Fields to couple

As the chemistry is so numerically expensive, we want two UMs: a senior UM at N216 which has most of the science, except the chemistry; and a junior UM at N96 providing the chemistry. The junior UM should be locked to senior UM by overwriting core fields, which are passed from the senior UM, while the junior UM will pass back chemistry (and maybe aerosol).

The dynamical core fields

The dynamical core fields for ENDGame are the following 3D fields

  • U
  • V
  • W
  • θvd: Virtual dry potential temperature
  • Dη/Dt
  • ρdry
  • π: Exner function
  • The mX fields:
    • m_v: mass mixing ratio of water vapour
    • m_cl: mass mixing ratio of mean liquid water content
    • m_cf: mass mixing ratio of ice water content
    • IF (l_mcr_qcf2), m_cf2: Second prognostic for cloud ice (I don't how l_mcr_qcf2 is set, it's set to FALSE in mphys_input_mod.F90)
    • IF (l_mcr_qrain), m_r: mass mixing ratio of rainwater content (it's set in namelist RUN_PRECIP in SHARED)
    • IF (l_mcr_qgraup), m_gr: mass mixing ratio of graupel (it's set in namelist RUN_PRECIP in SHARED)

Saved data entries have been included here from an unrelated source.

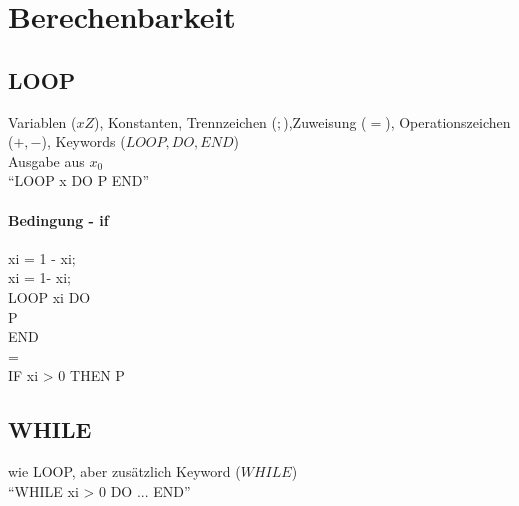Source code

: 
\section{Berechenbarkeit}
%
%
%
%
%
%
%
%
%

\subsection{LOOP}
Variablen (\(xZ\)), Konstanten, Trennzeichen (\(;\)),Zuweisung (\(=\)), Operationszeichen (\(+,-\)), Keywords (\(LOOP, DO, END\))\\
Ausgabe aus \(x_0\)\\
``LOOP x DO P END''
\paragraph{Bedingung - if}
xi = 1 - xi;\\
xi = 1- xi;\\
LOOP xi DO\\
	P\\
END\\
= \\
IF xi > 0 THEN P\\

\subsection{WHILE}
wie LOOP, aber zusätzlich Keyword (\(WHILE\))\\
``WHILE xi > 0 DO ... END''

and I think all the fields used require a degraded version of the Senior UM fields overwriting the Junior UM fields.

Overwriting U from Senior UM to Junior UM was pretty successful with only a few overwriting fields. Overwriting θ showed that it's important to overwrite the dynamical core fields - and this case this is more θvd than θ. The overwrite of θ was soon dropped after those plots were made, and seemed to make no difference.

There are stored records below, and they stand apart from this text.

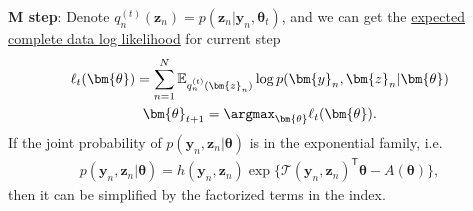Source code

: \textbf{M step}: 
Denote $q^{(t)}_n(\bm{z}_n)=p(\bm{z}_n|\bm{y}_n,\bm{\theta}_{t})$, and we can get the \uline{expected complete data log likelihood} for current step
\begin{gather}
    \ell_{t}(\bm{\theta})=\sum_{n=1}^N\mathbb{E}_{q^{(t)}_n(\bm{z}_n)}\log p(\bm{y}_n,\bm{z}_n|\bm{\theta})\\
    \bm{\theta}_{t+1}=\argmax_{\bm{\theta}}\ell_{t}(\bm{\theta}).
\end{gather}
If the joint probability of $p(\bm{y}_n,\bm{z}_n|\bm{\theta})$ is in the exponential family,
i.e. 
\begin{gather}
    p(\bm{y}_n,\bm{z}_n|\bm{\theta})=h(\bm{y}_n,\bm{z}_n)\exp\{\mathcal{T}(\bm{y}_n,\bm{z}_n)^\mathsf{T}\bm{\theta}-A(\bm{\theta})\},
\end{gather}
then it can be simplified by the factorized terms in the index.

Boundary conditions and surface influence

Clearly surface fields, such as sea surface temperature, will impact on the core dynamical fields. However, is this through boundary conditions or source terms to the dynamical core equations?

The equations (see section 7.8 in ENDGame formulation state that below the lowest half level, ∂u/∂η=∂v/∂η=0, i.e. free-slip (well Nigel actually argues that applying a no-slip condition instead, would probably lead to the same thing). Many of the source terms are also assumed to be `piecewise constant' below the lowest level. All this doesn't seem to leave room for boundary conditions to impact the flow, and so surface influences must come through the source terms.